O coordenador do centro de urologia, Cláudio Murta, alerta que certos tumores só são detectados por meio do exame do toque, como é popularmente conhecido. Para ele, o percentual de homens que deixam de se submeter ao procedimento é alto e preocupante. “A gente sabe que o câncer de próstata é o mais comum que afeta os homens”, lembrou.

Segundo Murta, há uma questão cultural por detrás do preconceito: “Os homens acham que, ao fazer o toque retal da próstata, vão perder a masculinidade”, explica. Há ainda, segundo o médico, outros fatores, também culturais, que fazem com que o homem não cuide da saúde. “Tem uma questão também do homem, por ser o provedor da casa, não querer faltar ao trabalho para ir ao médico”, ressaltou.

Só se ela mandar

Outro levantamento, este feito pelo Centro de Referência em Saúde do Homem de São Paulo, mostra que 70% dos homens que procuram um consultório médico tem a influência da mulher ou de filhos. O estudo também revela que mais da metade desses pacientes adiaram a ida ao médico e já chegaram com doenças em estágio avançado.

Entre as justificativas apresentadas pelos homens entrevistados estão a falta de tempo, o preconceito e a sensação de invulnerabilidade às doenças. Os pacientes relataram que só cederam aos apelos dos parentes quando a dor ou o incômodo passou a atrapalhar muito a rotina.

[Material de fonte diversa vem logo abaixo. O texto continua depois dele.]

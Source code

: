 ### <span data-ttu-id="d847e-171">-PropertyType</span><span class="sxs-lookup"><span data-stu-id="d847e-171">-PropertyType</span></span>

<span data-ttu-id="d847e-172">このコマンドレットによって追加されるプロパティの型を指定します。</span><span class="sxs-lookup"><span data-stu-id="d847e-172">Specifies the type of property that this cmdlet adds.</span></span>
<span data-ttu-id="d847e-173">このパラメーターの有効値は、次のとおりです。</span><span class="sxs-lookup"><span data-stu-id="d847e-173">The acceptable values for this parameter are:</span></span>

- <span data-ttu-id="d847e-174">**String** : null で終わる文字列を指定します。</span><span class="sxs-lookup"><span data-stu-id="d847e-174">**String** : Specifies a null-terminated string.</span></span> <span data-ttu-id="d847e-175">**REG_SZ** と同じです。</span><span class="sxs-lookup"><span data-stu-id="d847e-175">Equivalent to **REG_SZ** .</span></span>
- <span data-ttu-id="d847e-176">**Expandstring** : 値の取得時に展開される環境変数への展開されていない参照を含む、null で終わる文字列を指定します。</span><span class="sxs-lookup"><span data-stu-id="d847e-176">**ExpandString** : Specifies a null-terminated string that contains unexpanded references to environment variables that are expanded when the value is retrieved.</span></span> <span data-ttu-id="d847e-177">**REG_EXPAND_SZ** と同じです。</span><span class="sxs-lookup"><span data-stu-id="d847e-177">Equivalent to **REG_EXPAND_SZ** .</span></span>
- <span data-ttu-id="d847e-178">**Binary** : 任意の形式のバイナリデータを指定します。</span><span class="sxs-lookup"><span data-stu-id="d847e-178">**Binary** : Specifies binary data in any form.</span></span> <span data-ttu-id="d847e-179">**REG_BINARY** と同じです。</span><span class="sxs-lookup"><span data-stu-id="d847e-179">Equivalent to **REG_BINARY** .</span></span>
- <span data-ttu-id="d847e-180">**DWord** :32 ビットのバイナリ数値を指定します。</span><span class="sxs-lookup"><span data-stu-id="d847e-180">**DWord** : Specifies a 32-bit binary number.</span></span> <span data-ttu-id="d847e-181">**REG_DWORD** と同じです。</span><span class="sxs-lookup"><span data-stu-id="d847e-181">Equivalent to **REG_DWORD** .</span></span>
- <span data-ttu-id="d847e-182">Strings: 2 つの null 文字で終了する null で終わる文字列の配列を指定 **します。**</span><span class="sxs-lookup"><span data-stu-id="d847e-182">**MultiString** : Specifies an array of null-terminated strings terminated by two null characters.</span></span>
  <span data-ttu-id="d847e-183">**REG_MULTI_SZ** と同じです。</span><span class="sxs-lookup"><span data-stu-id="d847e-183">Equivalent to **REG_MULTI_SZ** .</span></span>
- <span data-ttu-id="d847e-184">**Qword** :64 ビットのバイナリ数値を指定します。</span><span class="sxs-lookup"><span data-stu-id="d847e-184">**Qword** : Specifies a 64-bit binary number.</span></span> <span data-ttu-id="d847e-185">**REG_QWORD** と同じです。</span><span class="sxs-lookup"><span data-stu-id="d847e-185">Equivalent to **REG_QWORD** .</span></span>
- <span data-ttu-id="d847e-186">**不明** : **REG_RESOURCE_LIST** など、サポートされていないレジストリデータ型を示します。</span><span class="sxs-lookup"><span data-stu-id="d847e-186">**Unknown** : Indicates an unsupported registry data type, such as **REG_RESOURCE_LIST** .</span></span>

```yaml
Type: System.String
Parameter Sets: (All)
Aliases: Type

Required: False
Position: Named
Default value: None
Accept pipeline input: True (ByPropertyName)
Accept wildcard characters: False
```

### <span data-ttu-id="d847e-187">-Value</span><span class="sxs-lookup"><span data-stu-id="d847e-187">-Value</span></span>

Segundo o médico urologista e coordenador do centro, Joaquim Claro, em muitos casos, a demora em buscar ajuda foi tão grande que o paciente precisou passar por uma intervenção cirúrgica. “O homem precisa manter cuidados mínimos realizando check ups de forma periódica, pelo menos uma vez ao ano. Isso porque, com o envelhecimento, os problemas começam a ser, se não mais frequentes, pelo menos mais preocupantes”, disse.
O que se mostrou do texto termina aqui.